Revenues from specialty construction services provided to telecommunications
companies increased 5.6%, or $14.9 million, to $279.0 million during the three
months ended October 27, 2012 compared to $264.1 million during the three months
ended October 29, 2011. Revenue increased $9.7 million for a telephone customer
from services provided under existing contracts and for rural broadband
initiatives, and revenue increased $4.6 million for a telephone customer which
is expanding and enhancing its broadband services related to rural access lines
it acquired. Additionally, revenues increased $4.5 million for a cable multiple
system operator for underground fiberoptic and cable installation services and
$3.9 million for a leading cable multiple system operator for installation,
maintenance, and construction services, which included services to provision
fiber to cellular sites. Other telecommunications customers had net increases in
revenue of $4.2 million for the three months ended October 27, 2012, including
services provided under new contracts for rural broadband initiatives. These
increases were partially offset by a decrease in revenue of $6.2 million for a
significant telephone customer, and a $5.8 million decrease for another
significant telephone customer, both as a result of reduced spending by these
customers in the current period as compared to the prior year.

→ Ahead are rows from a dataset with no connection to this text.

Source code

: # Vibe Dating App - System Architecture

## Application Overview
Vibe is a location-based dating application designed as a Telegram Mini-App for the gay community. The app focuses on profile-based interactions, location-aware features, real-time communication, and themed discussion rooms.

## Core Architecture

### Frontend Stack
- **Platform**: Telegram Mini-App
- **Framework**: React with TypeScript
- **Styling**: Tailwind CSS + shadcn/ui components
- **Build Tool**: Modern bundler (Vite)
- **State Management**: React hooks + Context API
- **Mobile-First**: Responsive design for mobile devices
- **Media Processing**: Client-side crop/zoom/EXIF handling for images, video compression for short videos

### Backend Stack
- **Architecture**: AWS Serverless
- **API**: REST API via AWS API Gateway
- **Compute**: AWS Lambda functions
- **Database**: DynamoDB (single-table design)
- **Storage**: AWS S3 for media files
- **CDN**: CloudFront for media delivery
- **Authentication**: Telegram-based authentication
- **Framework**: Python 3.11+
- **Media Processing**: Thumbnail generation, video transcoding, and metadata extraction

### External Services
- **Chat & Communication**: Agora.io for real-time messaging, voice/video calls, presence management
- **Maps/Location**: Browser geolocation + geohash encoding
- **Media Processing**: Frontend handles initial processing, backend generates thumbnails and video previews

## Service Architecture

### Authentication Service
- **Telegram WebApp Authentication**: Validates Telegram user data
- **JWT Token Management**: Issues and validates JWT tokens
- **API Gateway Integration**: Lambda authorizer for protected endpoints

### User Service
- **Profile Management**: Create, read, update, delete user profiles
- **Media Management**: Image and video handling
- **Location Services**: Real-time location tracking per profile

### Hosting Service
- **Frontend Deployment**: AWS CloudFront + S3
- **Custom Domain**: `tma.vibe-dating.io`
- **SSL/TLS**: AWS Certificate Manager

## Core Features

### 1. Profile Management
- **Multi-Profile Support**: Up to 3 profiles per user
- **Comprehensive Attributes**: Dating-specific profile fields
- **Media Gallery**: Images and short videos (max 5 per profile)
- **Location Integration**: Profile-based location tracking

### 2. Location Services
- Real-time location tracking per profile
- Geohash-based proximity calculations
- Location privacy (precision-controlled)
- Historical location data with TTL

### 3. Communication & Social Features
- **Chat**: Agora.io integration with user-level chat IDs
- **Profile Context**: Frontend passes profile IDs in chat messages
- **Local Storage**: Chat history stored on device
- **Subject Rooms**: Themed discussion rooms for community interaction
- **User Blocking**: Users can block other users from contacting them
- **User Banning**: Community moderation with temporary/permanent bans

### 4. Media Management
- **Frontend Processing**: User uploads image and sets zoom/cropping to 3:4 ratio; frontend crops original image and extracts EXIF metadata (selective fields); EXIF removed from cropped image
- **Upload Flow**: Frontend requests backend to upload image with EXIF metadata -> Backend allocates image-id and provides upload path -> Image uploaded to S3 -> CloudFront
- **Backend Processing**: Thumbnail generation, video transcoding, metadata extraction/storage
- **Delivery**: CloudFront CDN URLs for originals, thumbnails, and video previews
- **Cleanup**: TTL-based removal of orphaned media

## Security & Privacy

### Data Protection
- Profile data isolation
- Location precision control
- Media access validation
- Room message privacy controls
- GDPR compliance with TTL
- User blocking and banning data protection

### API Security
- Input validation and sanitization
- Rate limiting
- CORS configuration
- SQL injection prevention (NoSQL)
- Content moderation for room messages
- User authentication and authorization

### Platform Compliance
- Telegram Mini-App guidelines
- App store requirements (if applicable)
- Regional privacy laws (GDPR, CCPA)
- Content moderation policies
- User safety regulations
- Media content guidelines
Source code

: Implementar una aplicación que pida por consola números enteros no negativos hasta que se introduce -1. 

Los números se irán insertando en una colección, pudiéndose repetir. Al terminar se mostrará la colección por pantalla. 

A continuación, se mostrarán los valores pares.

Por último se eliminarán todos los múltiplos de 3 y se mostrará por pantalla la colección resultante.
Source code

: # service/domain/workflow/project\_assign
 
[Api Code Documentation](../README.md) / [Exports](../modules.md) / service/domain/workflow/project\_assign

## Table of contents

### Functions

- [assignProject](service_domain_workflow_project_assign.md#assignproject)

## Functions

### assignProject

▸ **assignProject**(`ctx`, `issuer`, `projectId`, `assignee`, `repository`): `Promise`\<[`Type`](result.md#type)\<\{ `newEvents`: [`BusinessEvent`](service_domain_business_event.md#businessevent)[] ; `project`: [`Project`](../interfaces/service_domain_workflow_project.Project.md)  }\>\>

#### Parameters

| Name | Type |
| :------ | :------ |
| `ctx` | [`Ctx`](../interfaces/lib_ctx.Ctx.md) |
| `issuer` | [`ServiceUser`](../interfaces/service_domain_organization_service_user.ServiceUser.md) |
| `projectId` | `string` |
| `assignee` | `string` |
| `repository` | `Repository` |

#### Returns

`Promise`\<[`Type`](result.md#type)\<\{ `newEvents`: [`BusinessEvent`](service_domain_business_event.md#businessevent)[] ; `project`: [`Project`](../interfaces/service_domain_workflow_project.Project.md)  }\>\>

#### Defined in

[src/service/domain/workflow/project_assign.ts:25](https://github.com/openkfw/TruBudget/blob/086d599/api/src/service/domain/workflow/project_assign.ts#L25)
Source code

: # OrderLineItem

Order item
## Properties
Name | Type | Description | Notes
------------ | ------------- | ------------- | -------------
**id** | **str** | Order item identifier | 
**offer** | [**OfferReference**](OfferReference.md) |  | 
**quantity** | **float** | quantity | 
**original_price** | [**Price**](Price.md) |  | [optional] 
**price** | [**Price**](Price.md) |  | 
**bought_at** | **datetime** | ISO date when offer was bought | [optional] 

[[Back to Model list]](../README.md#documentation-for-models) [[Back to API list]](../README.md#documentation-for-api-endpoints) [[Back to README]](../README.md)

Total revenues from underground facility locating customers during the three
months ended October 27, 2012 decreased 3.9% to $32.9 million compared to $34.2
million during the three months ended October 29, 2011. The decrease primarily
resulted from a contract that ended subsequent to the first quarter of fiscal
2012.
Total revenues from electric and gas utilities and other construction and
maintenance customers during the three months ended October 27, 2012 decreased
to $11.4 million compared to $21.3 million during the three months ended
October 29, 2011. The decrease was primarily attributable to decreases in work
performed for several gas companies and electric utilities during the three
months ended October 27, 2012 as compared to the prior year period.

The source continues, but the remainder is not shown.